I love it when movies have a narrative segment that is very highly stylised and sharply distinct from the prevailing style of the rest of the action. Examples of the sort of thing I mean:
The story about the Deathly Hallows in Harry Potter 7.1
The introduction to Watership Down
the introduction to Hellboy 2
the end Titles to Wall.E (albeit that there was no spoken narration here)
My Dream is Yours (Jack Carson/Doris Day) has a tell-me-a-bedtime-story with Bugs Bunny but I’ll be damned if I can recall if it’s totally animated or mixed live-action with Carson and Bugs.
At any rate is follows/advances action, unlike Gene Kelly dancing with Jerry the Mouse.
There was an episode of Duckman that did the reverse.
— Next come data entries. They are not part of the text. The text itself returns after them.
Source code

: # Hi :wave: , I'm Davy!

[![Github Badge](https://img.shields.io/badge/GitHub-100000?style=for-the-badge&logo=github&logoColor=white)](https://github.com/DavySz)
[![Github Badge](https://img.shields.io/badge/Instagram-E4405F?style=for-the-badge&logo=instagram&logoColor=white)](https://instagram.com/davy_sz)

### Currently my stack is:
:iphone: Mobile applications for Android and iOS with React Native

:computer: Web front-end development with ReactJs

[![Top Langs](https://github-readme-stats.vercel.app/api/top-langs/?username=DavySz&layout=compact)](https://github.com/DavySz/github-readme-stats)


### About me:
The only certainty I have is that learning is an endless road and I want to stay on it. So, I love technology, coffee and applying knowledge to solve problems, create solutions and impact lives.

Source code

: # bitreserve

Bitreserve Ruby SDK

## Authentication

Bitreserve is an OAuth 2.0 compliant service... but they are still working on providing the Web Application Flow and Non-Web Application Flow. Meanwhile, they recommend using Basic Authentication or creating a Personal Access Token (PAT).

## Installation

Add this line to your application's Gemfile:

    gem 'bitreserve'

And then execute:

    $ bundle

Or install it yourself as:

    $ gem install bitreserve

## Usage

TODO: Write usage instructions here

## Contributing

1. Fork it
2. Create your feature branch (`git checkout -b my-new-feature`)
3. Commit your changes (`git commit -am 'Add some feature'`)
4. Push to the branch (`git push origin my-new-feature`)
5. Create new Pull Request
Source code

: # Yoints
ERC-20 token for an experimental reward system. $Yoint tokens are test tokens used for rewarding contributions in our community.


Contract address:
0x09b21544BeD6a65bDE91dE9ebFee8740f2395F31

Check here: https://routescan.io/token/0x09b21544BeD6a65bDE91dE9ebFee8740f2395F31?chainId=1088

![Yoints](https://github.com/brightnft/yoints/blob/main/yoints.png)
There was an in-story movie based on Duckman’s life. It was a live-action sequence inserted into a cartoon show.
There’s been a few live action scenes in Family Guy too, one with Bobby Ewing, and another where Brian was a guest on Real Time with Bill Maher.
Instead of the usual “falling in love” montage, Xanadu has a sequence where the two main characters turn into animation and make animated googly eyes at each other. Before turning into fish. And then birds. And falling in love as animated fish and birds. And then back to people. It’s pretty awesome/awful.
And god, now I’ve got that song stuck in my head. Don’t walk awaaaaaaaaay…
In the episode Lysergic Acid Diethylamide, Fringe switched to a pseudo-rotoscope animated style for the bits that occurred ‘in the head’ of one of the protagonists.